Rząd szykuje zmiany dla opiekunów osób niepełnosprawnych, którzy jednocześnie pobierają zasiłek. Ale to zmiany nie dla wszystkich. Pracować będą mogli tylko rodzice chorych dzieci. Rodzice chorych dorosłych już nie. Rząd twierdzi, że na pomoc wszystkim go nie stać. Materiał magazynu "Polska i Świat".
Pani Ewa, prezes stowarzyszenia Na Tak wychowuje córkę z zespołem Downa. Edyta ma już 18 lat, więc szykowane przez rząd zmiany w prawie jej matki nie obejmą. - Myślę, że to jest niesprawiedliwe. Znów staję się drugą czy trzecią kategorią człowieka. To jest nie fair wobec matek starszych dzieci niepełnosprawnych - komentuje Ewa Kowańska.

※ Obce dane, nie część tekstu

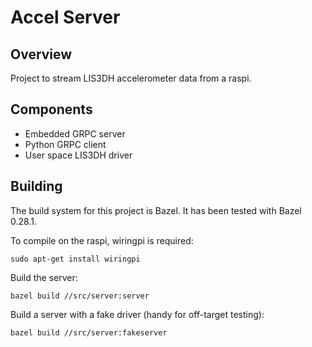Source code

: # Accel Server

## Overview

Project to stream LIS3DH accelerometer data from a raspi.

## Components

* Embedded GRPC server
* Python GRPC client
* User space LIS3DH driver

## Building

The build system for this project is Bazel. It has been tested with Bazel 0.28.1.

To compile on the raspi, wiringpi is required:

```
sudo apt-get install wiringpi
```

Build the server:

```shell
bazel build //src/server:server
```

Build a server with a fake driver (handy for off-target testing):

```shell
bazel build //src/server:fakeserver
```
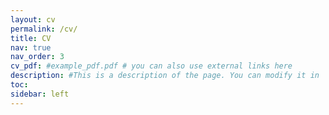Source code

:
 ```yaml
---
layout: cv
permalink: /cv/
title: CV
nav: true
nav_order: 3
cv_pdf: #example_pdf.pdf # you can also use external links here
description: #This is a description of the page. You can modify it in '_pages/cv.md'. You can also change or remove the top pdf download button.
toc:
sidebar: left
---
```

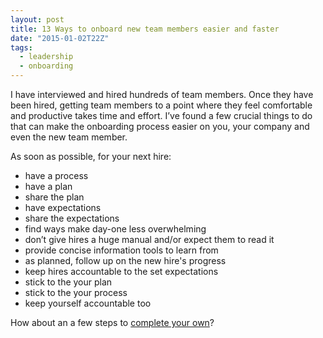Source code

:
 ```yaml
---
layout: post
title: 13 Ways to onboard new team members easier and faster
date: "2015-01-02T22Z"
tags:
  - leadership
  - onboarding
---
```


I have interviewed and hired hundreds of team members. Once they have been hired, getting team members to a point where they feel comfortable and productive takes time and effort. I’ve found a few crucial things to do that can make the onboarding process easier on you, your company and even the new team member.

As soon as possible, for your next hire:

- have a process
- have a plan
- share the plan
- have expectations
- share the expectations
- find ways make day-one less overwhelming
- don’t give hires a huge manual and/or expect them to read it
- provide concise information tools to learn from
- as planned, follow up on the new hire's progress
- keep hires accountable to the set expectations
- stick to the your plan
- stick to the your process
- keep yourself accountable too

How about an a few steps to [complete your own](/4-steps-to-build-onboarding-process-for-new-team-members/)?
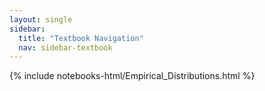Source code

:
 ```yaml
---
layout: single
sidebar:
  title: "Textbook Navigation"
  nav: sidebar-textbook
---
```


{% include notebooks-html/Empirical_Distributions.html %}
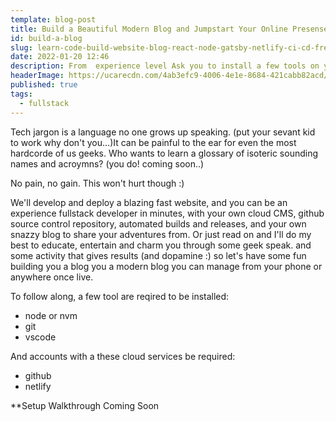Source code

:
 ```yaml
---
template: blog-post
title: Build a Beautiful Modern Blog and Jumpstart Your Online Presense, Speed Up Your Learning and Your Websites - Demonstrate and Explain React, Node, DevOps, Netlify, CMS, Gatsby, Static Site Generators, HTML, CSS, JavaScript 
id: build-a-blog
slug: learn-code-build-website-blog-react-node-gatsby-netlify-ci-cd-free
date: 2022-01-20 12:46
description: From  experience level Ask you to install a few tools on your rig if you're following along.  got plenty of explanations and'll show 
headerImage: https://ucarecdn.com/4ab3efc9-4006-4e1e-8684-421cabb82acd/sendittelltheworld.png
published: true
tags: 
  - fullstack
---
```


Tech jargon is a language no one grows up speaking. (put your sevant kid to work why don't you...)It can be painful to the ear for even the most hardcorde of us geeks. Who wants to learn a glossary of isoteric sounding names and acroymns? (you do! coming soon..) 

No pain, no gain. This won't hurt though :)
 
We'll develop and deploy a blazing fast website, and you can be an experience fullstack developer in minutes, with your own cloud CMS, github source control repository, automated builds and releases, and your own snazzy blog to share your adventures from. Or just read on and I'll do my best to educate, entertain and charm you through some geek speak.  and some activity that gives results (and dopamine :) so let's have some fun building you a blog you a modern blog you can manage from your phone or anywhere once live.

To follow along, a few tool are reqired to be installed:

- node or nvm
- git
- vscode

And accounts with a these cloud services be required:

- github
- netlify



**Setup Walkthrough Coming Soon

Rodzice osób z niepełnosprawnościami nie mogą teraz pracować nawet dorywczo, jeśli pobierają świadczenie pielęgnacyjne na dziecko, które wynosi 1971 złotych. Problem publicznie podnoszony jest od dawna. Niedawno w Senacie pojawił się projekt Koalicji Obywatelskiej, który miałby to zmienić. Teraz rząd wychodzi z własną inicjatywą, ale tylko dla rodziców niepełnoletnich osób z niepełnosprawnością. - Dla tej grupy czyli około 120 tysięcy rodzin to rozwiązanie zacznie działać już wkrótce – zapowiada pełnomocnik rządu ds. osób niepełnosprawnych Paweł Wdówik.

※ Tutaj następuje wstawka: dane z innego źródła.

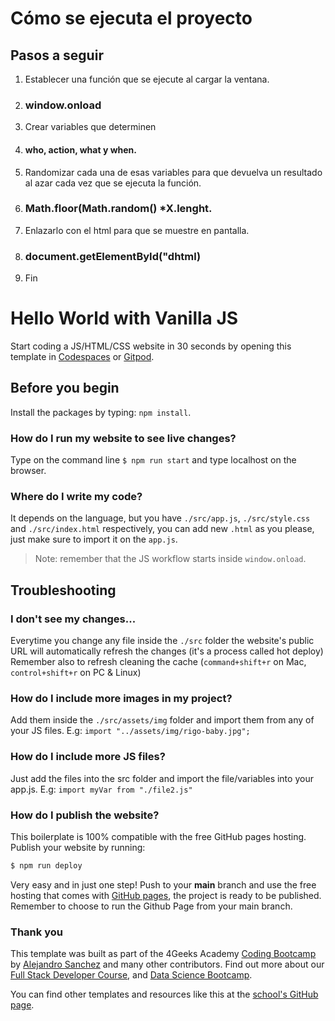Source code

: # Cómo se ejecuta el proyecto

## Pasos a seguir

1. Establecer una función que se ejecute al cargar la ventana.
2. ### window.onload
3. Crear variables que determinen
4. #### who, action, what y when.
5. Randomizar cada una de esas variables para que devuelva un resultado al azar cada vez que se ejecuta la función.
6. ### Math.floor(Math.random() *X.lenght.
7. Enlazarlo con el html para que se muestre en pantalla.
8. ### document.getElementById("dhtml)
9. Fin

# Hello World with Vanilla JS

Start coding a JS/HTML/CSS website in 30 seconds by opening this template in [Codespaces](https://github.com/codespaces/new/?repo=4GeeksAcademy/vanillajs-hello) or [Gitpod](https://gitpod.io#https://github.com/4GeeksAcademy/vanillajs-hello.git).

## Before you begin

Install the packages by typing: `npm install`.


### How do I run my website to see live changes?  


Type on the command line `$ npm run start` and type localhost on the browser.

### Where do I write my code?  

It depends on the language, but you have `./src/app.js`, `./src/style.css` and `./src/index.html` respectively, you can add new `.html` as you please, just make sure to import it on the `app.js`.

> Note: remember that the JS workflow starts inside `window.onload`.


## Troubleshooting

### I don't see my changes...

Everytime you change any file inside the `./src` folder the website's public URL will automatically refresh the changes (it's a process called hot deploy)
Remember also to refresh cleaning the cache (`command+shift+r` on Mac, `control+shift+r` on PC & Linux)

### How do I include more images in my project?

Add them inside the `./src/assets/img` folder and import them from any of your JS files. E.g: `import "../assets/img/rigo-baby.jpg";`

### How do I include more JS files?

Just add the files into the src folder and import the file/variables into your app.js. E.g: `import myVar from "./file2.js"`

### How do I publish the website?

This boilerplate is 100% compatible with the free GitHub pages hosting. Publish your website by running:

```bash
$ npm run deploy
```

Very easy and in just one step!  Push to your __main__ branch and use the free hosting that comes with [GitHub pages](https://help.github.com/articles/configuring-a-publishing-source-for-github-pages/#enabling-github-pages-to-publish-your-site-from-master-or-gh-pages), the project is ready to be published. Remember to choose to run the Github Page from your main branch.

### Thank you

This template was built as part of the 4Geeks Academy [Coding Bootcamp](https://4geeksacademy.com/us/coding-bootcamp) by [Alejandro Sanchez](https://twitter.com/alesanchezr) and many other contributors. Find out more about our [Full Stack Developer Course](https://4geeksacademy.com/us/coding-bootcamps/part-time-full-stack-developer), and [Data Science Bootcamp](https://4geeksacademy.com/us/coding-bootcamps/datascience-machine-learning).

You can find other templates and resources like this at the [school's GitHub page](https://github.com/4geeksacademy/).
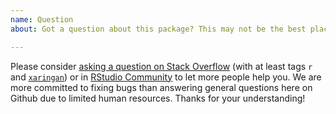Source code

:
 ```yaml
---
name: Question
about: Got a question about this package? This may not be the best place to ask it.

---
```


Please consider [asking a question on Stack Overflow](https://yihui.name/en/2017/08/so-gh-email/) (with at least tags `r` and [`xaringan`](https://stackoverflow.com/tags/xaringan)) or in [RStudio Community](https://community.rstudio.com) to let more people help you. We are more committed to fixing bugs than answering general questions here on Github due to limited human resources. Thanks for your understanding!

"Ich sytuacja finansowa jest coraz gorsza"
Szczegółów na razie brak, wiadomo tylko tyle, że będzie kryterium dochodowe. - Ja nie rozumiem takiego zróżnicowania - komentuje posłanka Iwona Hartwich, która sama ma dorosłego syna z niepełnosprawnościami, i która razem z innymi rodzicami organizowała protest w Sejmie. - Należałoby dać możliwość dorobienia wszystkim rodzicom na świadczeniu pielęgnacyjnym i absolutnie bez żadnego kryterium dochodowego – uważa.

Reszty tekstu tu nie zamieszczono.